…Judas
Though your intentions might be
good, you can sometimes just wind up in futile counteracting against
the will & higher purpose of God. Judas was a good example for
this. Instead of letting go, letting God have His, howbeit irrational
& unreasonable sounding way, he had to try to bend things the way
he thought they should go. Folks who think they know better than God
can sometimes be the very voice of the Devil himself.
Judas wasn't strong enough to
withstand the Devil. He was full of doubts about Me, even though he saw
Me perform countless miracles, and he saw in Me what he considered
weaknesses: allowing to have the precious ointment "wasted" on My feet,
instead of selling it & giving the money to the poor... this was
also self-righteousness.
Thomas doubted, too. Peter
allowed the Enemy to speak through him, too, and resisted Me. John and
Andrew were also eaten by pride and religious zeal at one time, and
they all had their weaknesses. What made them endure to the end was My
grace, and - in some ways also the fact that they did not want to end
up like Judas, the one who had been too weak to resist the Enemy! That
dandy bad example certainly served a multiple purpose! They all knew
they did not want to become traitors to My cause like he was; they
wanted to remain loyal... anything but share that fate!
Judas had to betray Me in order
for Me to die for mankind. If it hadn't been him, it would have been
somebody else.... So, even if somebody makes the obviously wrong
choice, the right attitude to have about it is not a self-righteous,
judgmental one, where you separate yourself from them totally, with an
attitude of "I never would have done that," but rather one of knowing
that it could happen to anyone to fall like that, & that it's only
My grace that can keep you from falling.
Thinking you're better doesn't help any. It's only a temptation that makes things worse.
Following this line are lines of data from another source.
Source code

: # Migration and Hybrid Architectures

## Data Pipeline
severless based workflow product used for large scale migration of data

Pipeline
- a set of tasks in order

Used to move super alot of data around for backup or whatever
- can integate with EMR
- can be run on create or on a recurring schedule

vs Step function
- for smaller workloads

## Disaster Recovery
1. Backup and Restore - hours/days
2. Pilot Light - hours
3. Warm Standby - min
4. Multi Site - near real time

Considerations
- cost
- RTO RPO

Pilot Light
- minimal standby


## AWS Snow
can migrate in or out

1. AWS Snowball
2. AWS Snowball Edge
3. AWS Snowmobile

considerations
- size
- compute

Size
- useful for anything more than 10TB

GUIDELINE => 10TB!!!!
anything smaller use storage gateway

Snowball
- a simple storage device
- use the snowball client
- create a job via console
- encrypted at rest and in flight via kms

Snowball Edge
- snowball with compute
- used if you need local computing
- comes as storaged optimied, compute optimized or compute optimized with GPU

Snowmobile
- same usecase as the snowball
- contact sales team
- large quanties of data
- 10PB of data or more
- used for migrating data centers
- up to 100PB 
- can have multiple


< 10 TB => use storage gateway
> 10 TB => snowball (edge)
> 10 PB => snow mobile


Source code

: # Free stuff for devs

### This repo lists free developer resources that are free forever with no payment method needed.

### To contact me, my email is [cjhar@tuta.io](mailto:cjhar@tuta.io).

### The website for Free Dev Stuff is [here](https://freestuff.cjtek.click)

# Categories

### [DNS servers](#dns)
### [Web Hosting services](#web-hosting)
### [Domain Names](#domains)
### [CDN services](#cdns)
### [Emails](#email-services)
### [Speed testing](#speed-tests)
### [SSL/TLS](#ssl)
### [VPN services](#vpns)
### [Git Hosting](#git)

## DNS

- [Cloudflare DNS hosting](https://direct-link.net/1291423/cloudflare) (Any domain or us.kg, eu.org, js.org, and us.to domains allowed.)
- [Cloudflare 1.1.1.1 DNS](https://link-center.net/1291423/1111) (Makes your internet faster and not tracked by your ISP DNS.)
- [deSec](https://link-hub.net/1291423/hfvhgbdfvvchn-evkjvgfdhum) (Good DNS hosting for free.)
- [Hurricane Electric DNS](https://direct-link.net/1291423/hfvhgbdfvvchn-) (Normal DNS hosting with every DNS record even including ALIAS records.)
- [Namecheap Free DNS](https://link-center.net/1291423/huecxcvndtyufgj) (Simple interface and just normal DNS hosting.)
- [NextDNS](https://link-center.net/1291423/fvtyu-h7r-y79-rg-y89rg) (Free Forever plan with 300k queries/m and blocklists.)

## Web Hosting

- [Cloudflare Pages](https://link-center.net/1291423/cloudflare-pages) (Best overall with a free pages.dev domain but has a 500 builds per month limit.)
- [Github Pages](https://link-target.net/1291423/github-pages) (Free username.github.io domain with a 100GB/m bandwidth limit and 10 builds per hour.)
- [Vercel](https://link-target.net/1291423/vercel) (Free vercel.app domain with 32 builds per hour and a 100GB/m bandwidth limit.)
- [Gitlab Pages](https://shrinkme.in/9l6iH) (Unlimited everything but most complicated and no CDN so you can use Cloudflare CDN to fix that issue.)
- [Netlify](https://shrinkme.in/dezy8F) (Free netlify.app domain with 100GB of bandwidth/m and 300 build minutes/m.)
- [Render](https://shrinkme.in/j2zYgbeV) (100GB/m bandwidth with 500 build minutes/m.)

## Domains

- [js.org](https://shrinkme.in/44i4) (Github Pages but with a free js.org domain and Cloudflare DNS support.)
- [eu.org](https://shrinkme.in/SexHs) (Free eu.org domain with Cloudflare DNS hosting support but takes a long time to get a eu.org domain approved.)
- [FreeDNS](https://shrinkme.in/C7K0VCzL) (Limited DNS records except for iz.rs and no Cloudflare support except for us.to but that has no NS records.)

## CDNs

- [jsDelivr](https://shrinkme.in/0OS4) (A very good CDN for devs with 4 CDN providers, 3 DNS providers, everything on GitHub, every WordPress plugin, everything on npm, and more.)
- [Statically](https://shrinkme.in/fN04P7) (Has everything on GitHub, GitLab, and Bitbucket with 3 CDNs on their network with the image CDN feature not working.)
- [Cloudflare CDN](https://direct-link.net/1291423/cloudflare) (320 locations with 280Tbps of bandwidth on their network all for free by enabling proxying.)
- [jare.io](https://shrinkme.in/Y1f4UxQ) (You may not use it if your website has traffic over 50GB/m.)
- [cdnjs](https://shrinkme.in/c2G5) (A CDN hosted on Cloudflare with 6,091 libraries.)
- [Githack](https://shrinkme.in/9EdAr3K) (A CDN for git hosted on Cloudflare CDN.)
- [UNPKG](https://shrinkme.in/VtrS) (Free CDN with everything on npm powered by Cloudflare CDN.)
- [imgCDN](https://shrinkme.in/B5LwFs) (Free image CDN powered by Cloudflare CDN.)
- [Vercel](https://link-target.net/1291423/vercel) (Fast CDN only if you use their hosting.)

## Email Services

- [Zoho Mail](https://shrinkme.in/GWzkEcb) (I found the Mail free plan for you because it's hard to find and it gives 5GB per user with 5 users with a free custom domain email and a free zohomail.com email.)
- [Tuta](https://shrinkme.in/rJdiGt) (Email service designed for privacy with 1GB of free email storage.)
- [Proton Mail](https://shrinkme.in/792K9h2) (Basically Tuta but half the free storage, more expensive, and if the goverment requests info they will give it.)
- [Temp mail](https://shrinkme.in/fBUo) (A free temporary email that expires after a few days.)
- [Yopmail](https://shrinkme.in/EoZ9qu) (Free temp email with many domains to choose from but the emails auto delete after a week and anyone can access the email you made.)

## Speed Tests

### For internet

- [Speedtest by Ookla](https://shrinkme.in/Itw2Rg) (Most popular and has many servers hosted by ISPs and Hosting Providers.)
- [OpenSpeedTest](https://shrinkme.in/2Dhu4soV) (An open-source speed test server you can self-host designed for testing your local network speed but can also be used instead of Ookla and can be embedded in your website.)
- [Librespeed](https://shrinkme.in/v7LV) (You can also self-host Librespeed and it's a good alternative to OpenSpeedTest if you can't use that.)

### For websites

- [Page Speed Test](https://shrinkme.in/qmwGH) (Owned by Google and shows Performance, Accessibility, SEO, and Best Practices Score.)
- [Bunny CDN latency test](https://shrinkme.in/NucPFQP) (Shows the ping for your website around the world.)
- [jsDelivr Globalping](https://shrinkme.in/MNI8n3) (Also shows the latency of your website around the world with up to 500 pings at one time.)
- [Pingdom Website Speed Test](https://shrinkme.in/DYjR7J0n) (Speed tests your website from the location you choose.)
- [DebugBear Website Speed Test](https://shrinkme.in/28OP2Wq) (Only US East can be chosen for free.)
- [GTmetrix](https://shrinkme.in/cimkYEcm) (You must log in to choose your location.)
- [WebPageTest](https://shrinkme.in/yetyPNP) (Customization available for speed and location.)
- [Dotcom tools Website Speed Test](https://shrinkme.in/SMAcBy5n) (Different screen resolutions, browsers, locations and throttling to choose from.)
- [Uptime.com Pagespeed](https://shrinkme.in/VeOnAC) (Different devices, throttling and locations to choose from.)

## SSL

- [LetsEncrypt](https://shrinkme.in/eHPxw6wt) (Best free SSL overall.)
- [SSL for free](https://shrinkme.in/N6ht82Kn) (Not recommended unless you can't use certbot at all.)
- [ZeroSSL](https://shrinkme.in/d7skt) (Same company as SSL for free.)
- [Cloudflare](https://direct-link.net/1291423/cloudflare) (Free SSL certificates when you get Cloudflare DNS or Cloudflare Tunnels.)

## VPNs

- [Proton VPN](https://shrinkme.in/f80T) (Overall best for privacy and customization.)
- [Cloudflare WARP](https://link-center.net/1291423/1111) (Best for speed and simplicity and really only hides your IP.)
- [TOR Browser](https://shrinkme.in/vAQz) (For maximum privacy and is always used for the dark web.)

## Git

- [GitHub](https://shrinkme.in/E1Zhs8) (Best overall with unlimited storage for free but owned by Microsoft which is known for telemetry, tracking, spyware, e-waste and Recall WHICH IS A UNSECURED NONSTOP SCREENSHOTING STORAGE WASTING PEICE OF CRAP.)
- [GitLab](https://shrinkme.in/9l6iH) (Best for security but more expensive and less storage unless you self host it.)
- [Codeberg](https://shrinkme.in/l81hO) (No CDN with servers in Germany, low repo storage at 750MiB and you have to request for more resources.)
I have given those dandy bad
examples - like Judas - for My disciples to know that that's not the
way to follow. The end of his way made it plain that his path was the
path of destruction, and thus it shall be with all those who follow
Satan's way and who fall prey for his temptations for personal gain or
in order to save their own lives, their own well-being. He that saveth
his life, the same shall lose it in the end, but he that loseth his
life for My sake, the same shall save it.
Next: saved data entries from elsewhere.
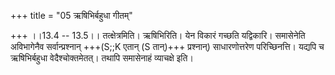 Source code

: +++
title = "05 ऋषिभिर्बहुधा गीतम्"

+++
।।13.4 -- 13.5।। तत्क्षेत्रमिति। ऋषिभिरिति। येन विकारं गच्छति यद्विकारि। समासेनेति अविभागेनैव सर्वान्प्रश्नान् +++(S;;K एतान् (S तान्)+++ प्रश्नान्) साधारणोत्तरेण परिच्छिनत्ति। यद्यपि च ऋषिभिर्बहुधा वेदैश्चोक्तमेतत्। तथापि समासेनाहं व्याचक्षे इति।
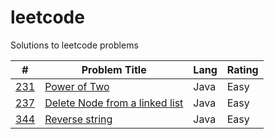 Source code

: # leetcode
Solutions to leetcode problems

| #    | Problem Title       | Lang          | Rating  |
|---|-------------|------------------| -------|
| [231](https://leetcode.com/problems/power-of-two/)| [Power of Two](https://github.com/lelbarton/leetcode/blob/master/231_power_of_two.java) | Java | Easy |
| [237](https://leetcode.com/problems/delete-node-in-a-linked-list/) | [Delete Node from a linked list](https://github.com/lelbarton/leetcode/blob/master/237_delete_node_in_linked_list.java) | Java | Easy |
| [344](https://leetcode.com/problems/reverse-string/) | [Reverse string](https://github.com/lelbarton/leetcode/blob/master/344_reverse_string.java) | Java | Easy |

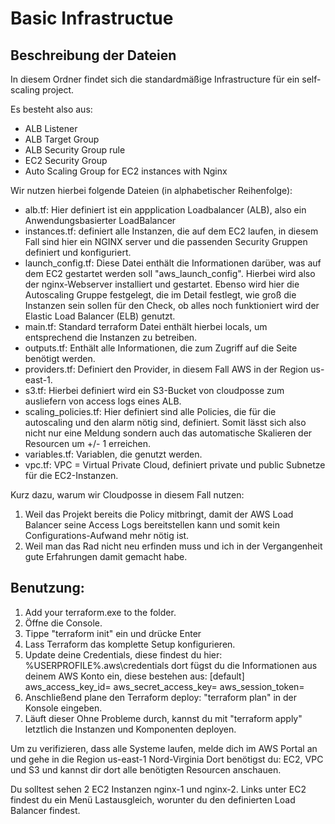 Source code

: # Basic Infrastructue

## Beschreibung der Dateien
In diesem Ordner findet sich die standardmäßige Infrastructure für ein self-scaling project.

Es besteht also aus:
- ALB Listener
- ALB Target Group
- ALB Security Group rule
- EC2 Security Group
- Auto Scaling Group for EC2 instances with Nginx

Wir nutzen hierbei folgende Dateien (in alphabetischer Reihenfolge):

- alb.tf: Hier definiert ist ein appplication Loadbalancer (ALB), also ein Anwendungsbasierter LoadBalancer
- instances.tf: definiert alle Instanzen, die auf dem EC2 laufen, in diesem Fall sind hier ein NGINX server und die passenden Security Gruppen definiert und konfiguriert.
- launch_config.tf: Diese Datei enthält die Informationen darüber, was auf dem EC2 gestartet werden soll "aws_launch_config". Hierbei wird also der nginx-Webserver installiert und gestartet. Ebenso wird hier die Autoscaling Gruppe festgelegt, die im Detail festlegt, wie groß die Instanzen sein sollen für den Check, ob alles noch funktioniert wird der Elastic Load Balancer (ELB) genutzt.
- main.tf: Standard terraform Datei enthält hierbei locals, um entsprechend die Instanzen zu betreiben. 
- outputs.tf: Enthält alle Informationen, die zum Zugriff auf die Seite benötigt werden.
- providers.tf: Definiert den Provider, in diesem Fall AWS in der Region us-east-1.
- s3.tf: Hierbei definiert wird ein S3-Bucket von cloudposse zum ausliefern von access logs eines ALB. 
- scaling_policies.tf: Hier definiert sind alle Policies, die für die autoscaling und den alarm nötig sind, definiert. Somit lässt sich also nicht nur eine Meldung sondern auch das automatische Skalieren der Resourcen um +/- 1 erreichen.
- variables.tf: Variablen, die genutzt werden.
- vpc.tf: VPC = Virtual Private Cloud, definiert private und public Subnetze für die EC2-Instanzen.

Kurz dazu, warum wir Cloudposse in diesem Fall nutzen: 
1. Weil das Projekt bereits die Policy mitbringt, damit der AWS Load Balancer seine Access Logs bereitstellen kann und somit kein Configurations-Aufwand mehr nötig ist.
2. Weil man das Rad nicht neu erfinden muss und ich in der Vergangenheit gute Erfahrungen damit gemacht habe.


## Benutzung:
1. Add your terraform.exe to the folder.
2. Öffne die Console.
3. Tippe "terraform init" ein und drücke Enter
4. Lass Terraform das komplette Setup konfigurieren.
5. Update deine Credentials, diese findest du hier: %USERPROFILE%\.aws\credentials dort fügst du die Informationen aus deinem AWS Konto ein, diese bestehen aus:
   [default]
   aws_access_key_id=
   aws_secret_access_key=
   aws_session_token=
6. Anschließend plane den Terraform deploy: "terraform plan" in der Konsole eingeben.
7. Läuft dieser Ohne Probleme durch, kannst du mit "terraform apply" letztlich die Instanzen und Komponenten deployen.

Um zu verifizieren, dass alle Systeme laufen, melde dich im AWS Portal an und gehe in die Region us-east-1 Nord-Virginia 
Dort benötigst du: EC2, VPC und S3 und kannst dir dort alle benötigten Resourcen anschauen. 

Du solltest sehen 2 EC2 Instanzen nginx-1 und nginx-2. 
Links unter EC2 findest du ein Menü Lastausgleich, worunter du den definierten Load Balancer findest. 
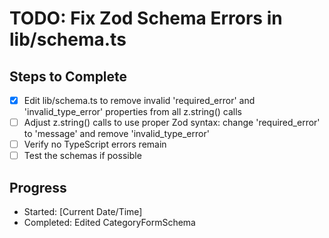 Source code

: # TODO: Fix Zod Schema Errors in lib/schema.ts

## Steps to Complete
- [x] Edit lib/schema.ts to remove invalid 'required_error' and 'invalid_type_error' properties from all z.string() calls
- [ ] Adjust z.string() calls to use proper Zod syntax: change 'required_error' to 'message' and remove 'invalid_type_error'
- [ ] Verify no TypeScript errors remain
- [ ] Test the schemas if possible

## Progress
- Started: [Current Date/Time]
- Completed: Edited CategoryFormSchema
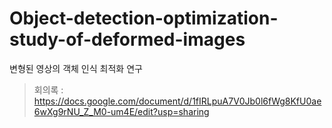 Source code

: # Object-detection-optimization-study-of-deformed-images
변형된 영상의 객체 인식 최적화 연구

> 회의록 : https://docs.google.com/document/d/1fIRLpuA7V0Jb0l6fWg8KfU0ae6wXg9rNU_Z_M0-um4E/edit?usp=sharing
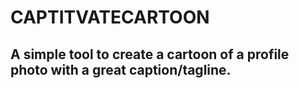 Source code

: # CAPTITVATECARTOON

## A simple tool to create a cartoon of a profile photo with a great caption/tagline.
Those that cling to and hold on
to their own lives, trying so hard to preserve them in their own
strength, will only find out that they've been losing out in the end,
while those who freely give of their own substance with disregard of
their own loss, they will inherit a hundredfold what they were willing
to give.
I took on Judas as one of My 12 disciples fully aware of what he was going to do.
I died for Judas, too, meaning
that I forgave him. I had to forgive him in order to be able to die for
his sins… In the end, he's forgiven, like anyone else who accepts My
sacrifice, even if after much wrong-doing, much blame and guilt. Of
course, he's not exactly the great hero that some make him out to be -
probably because there are so many folks nowadays who are just like him
- but he is forgiven and his sin is gone. I took it.
Sooner or later you're going to
marvel at how everything is wonderfully connected and intertwined in My
Big Picture… And… believe it or not, even so it is with these Judases
and the ones who need our forgiveness the most. They are an essential
part of the Big Picture, and you are connected to them within that
picture. There is a relation, and their destiny and fate is dependent
on your capacity to forgive them.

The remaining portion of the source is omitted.